Work to complete
Your output should be one number, which is how many lines in the material contain "domain".

--- Task input Enclosed Below ---

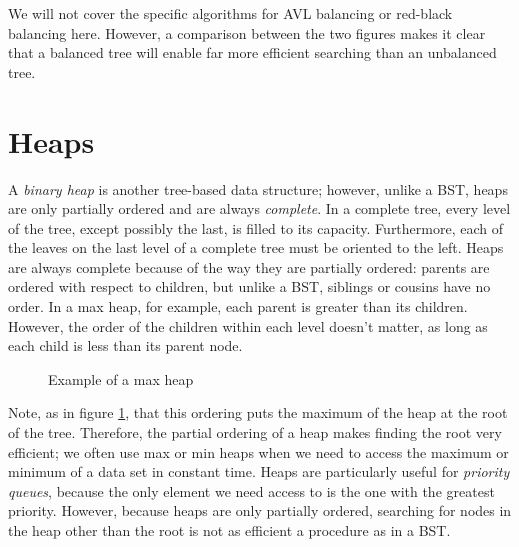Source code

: We will not cover the specific algorithms for AVL balancing or red-black balancing here.
However, a comparison between the two figures makes it clear that a balanced tree will enable far more efficient searching than an unbalanced tree.

\section*{Heaps}
A \emph{binary heap} is another tree-based data structure; however, unlike a BST, heaps are only partially ordered and are always \emph{complete}.
In a complete tree, every level of the tree, except possibly the last, is filled to its capacity.
Furthermore, each of the leaves on the last level of a complete tree must be oriented to the left.
Heaps are always complete because of the way they are partially ordered: parents are ordered with respect to children, but unlike a BST, siblings or cousins have no order.
In a max heap, for example, each parent is greater than its children.
However, the order of the children within each level doesn't matter, as long as each child is less than its parent node.
\begin{figure}
\begin{centering}
\end{centering}
\caption{Example of a max heap}
\label{fig:Max Heap}
\end{figure}
Note, as in figure \ref{fig:Max Heap}, that this ordering puts the maximum of the heap at the root of the tree.
Therefore, the partial ordering of a heap makes finding the root very efficient; we often use max or min heaps when we need to access the maximum or minimum of a data set in constant time.
Heaps are particularly useful for \emph{priority queues}, because the only element we need access to is the one with the greatest priority.
However, because heaps are only partially ordered, searching for nodes in the heap other than the root is not as efficient a procedure as in a BST.

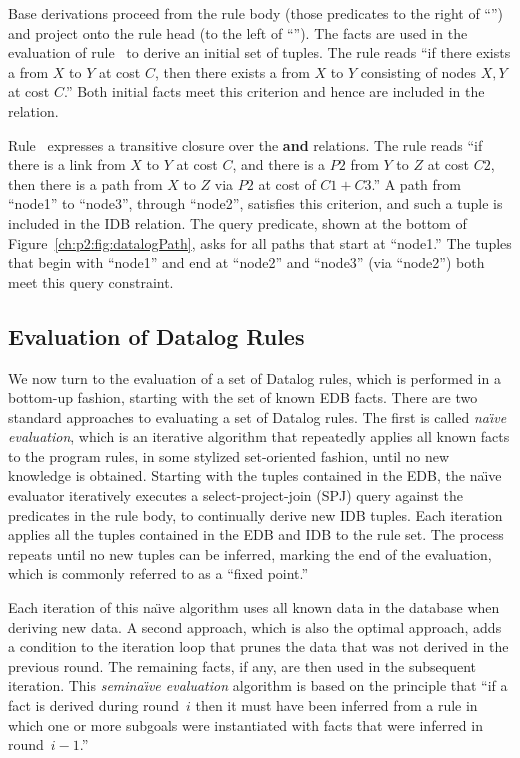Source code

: Base derivations proceed from the rule body (those predicates to the right of
``\ol{:-}'') and project onto the rule head (to the left of ``\ol{:-}'').  The
 facts are used in the evaluation of rule~ to derive an initial
set of  tuples.  The rule reads ``if there exists a  from $X$
to $Y$ at cost $C$, then there exists a  from $X$ to $Y$ consisting of
nodes $X, Y$ at cost $C$.'' Both initial facts meet this criterion and hence
are included in the  relation.

Rule~ expresses a transitive closure over the  {\bf and}
 relations.  The rule reads ``if there is a link from $X$ to $Y$ at
cost $C$, and there is a  $P2$ from $Y$ to $Z$ at cost $C2$, then
there is a path from $X$ to $Z$ via $P2$ at cost of $C1+C3$.'' A path from
``node1'' to ``node3'', through ``node2'', satisfies this criterion, and such a
tuple is included in the  IDB relation.  The query predicate, shown at
the bottom of Figure~\ref{ch:p2:fig:datalogPath}, asks for all paths that start
at ``node1.'' The  tuples that begin with ``node1'' and end at
``node2'' and ``node3'' (via ``node2'') both meet this query constraint.

\subsection{Evaluation of Datalog Rules}
\label{ch:p2:sec:eval}

We now turn to the evaluation of a set of Datalog rules, which is performed in
a bottom-up fashion, starting with the set of known EDB facts.  There are two
standard approaches to evaluating a set of Datalog rules.  The first is called
{\em na\"{\i}ve evaluation}, which is an iterative algorithm that repeatedly
applies all known facts to the program rules, in some stylized set-oriented
fashion, until no new knowledge is obtained.  Starting with the tuples
contained in the EDB, the na\"{\i}ve evaluator iteratively executes a
select-project-join (SPJ) query against the predicates in the rule body, to
continually derive new IDB tuples.  Each iteration applies all the tuples
contained in the EDB and IDB to the rule set.  The process repeats until no new
tuples can be inferred, marking the end of the evaluation, which is commonly
referred to as a ``fixed point.''

Each iteration of this na\"{\i}ve algorithm uses all known data in the database
when deriving new data.  A second approach, which is also the optimal approach,
adds a condition to the iteration loop that prunes the data that was not
derived in the previous round.  The remaining facts, if any, are then used in
the subsequent iteration.  This {\em semina\"{\i}ve evaluation} algorithm is
based on the principle that ``if a fact is derived during round~$i$ then it
must have been inferred from a rule in which one or more subgoals were
instantiated with facts that were inferred in round~$i-1$.''~\cite{ullmanbook}


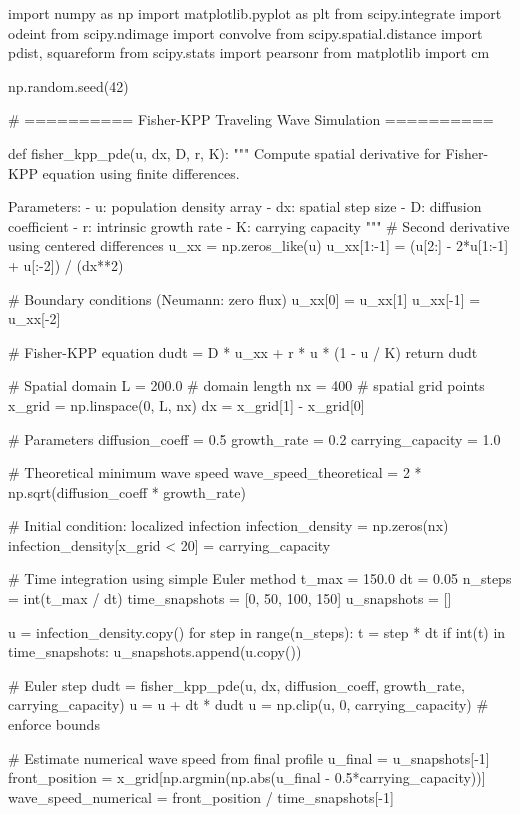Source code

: \documentclass[a4paper, 11pt]{article}
\begin{document}
\begin{pycode}
import numpy as np
import matplotlib.pyplot as plt
from scipy.integrate import odeint
from scipy.ndimage import convolve
from scipy.spatial.distance import pdist, squareform
from scipy.stats import pearsonr
from matplotlib import cm

np.random.seed(42)

# ========== Fisher-KPP Traveling Wave Simulation ==========

def fisher_kpp_pde(u, dx, D, r, K):
    """
    Compute spatial derivative for Fisher-KPP equation using finite differences.

    Parameters:
    - u: population density array
    - dx: spatial step size
    - D: diffusion coefficient
    - r: intrinsic growth rate
    - K: carrying capacity
    """
    # Second derivative using centered differences
    u_xx = np.zeros_like(u)
    u_xx[1:-1] = (u[2:] - 2*u[1:-1] + u[:-2]) / (dx**2)

    # Boundary conditions (Neumann: zero flux)
    u_xx[0] = u_xx[1]
    u_xx[-1] = u_xx[-2]

    # Fisher-KPP equation
    dudt = D * u_xx + r * u * (1 - u / K)
    return dudt

# Spatial domain
L = 200.0  # domain length
nx = 400   # spatial grid points
x_grid = np.linspace(0, L, nx)
dx = x_grid[1] - x_grid[0]

# Parameters
diffusion_coeff = 0.5
growth_rate = 0.2
carrying_capacity = 1.0

# Theoretical minimum wave speed
wave_speed_theoretical = 2 * np.sqrt(diffusion_coeff * growth_rate)

# Initial condition: localized infection
infection_density = np.zeros(nx)
infection_density[x_grid < 20] = carrying_capacity

# Time integration using simple Euler method
t_max = 150.0
dt = 0.05
n_steps = int(t_max / dt)
time_snapshots = [0, 50, 100, 150]
u_snapshots = []

u = infection_density.copy()
for step in range(n_steps):
    t = step * dt
    if int(t) in time_snapshots:
        u_snapshots.append(u.copy())

    # Euler step
    dudt = fisher_kpp_pde(u, dx, diffusion_coeff, growth_rate, carrying_capacity)
    u = u + dt * dudt
    u = np.clip(u, 0, carrying_capacity)  # enforce bounds

# Estimate numerical wave speed from final profile
u_final = u_snapshots[-1]
front_position = x_grid[np.argmin(np.abs(u_final - 0.5*carrying_capacity))]
wave_speed_numerical = front_position / time_snapshots[-1]


\end{pycode}
\end{document}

--- End of Enclosed Task input ---

Task response
2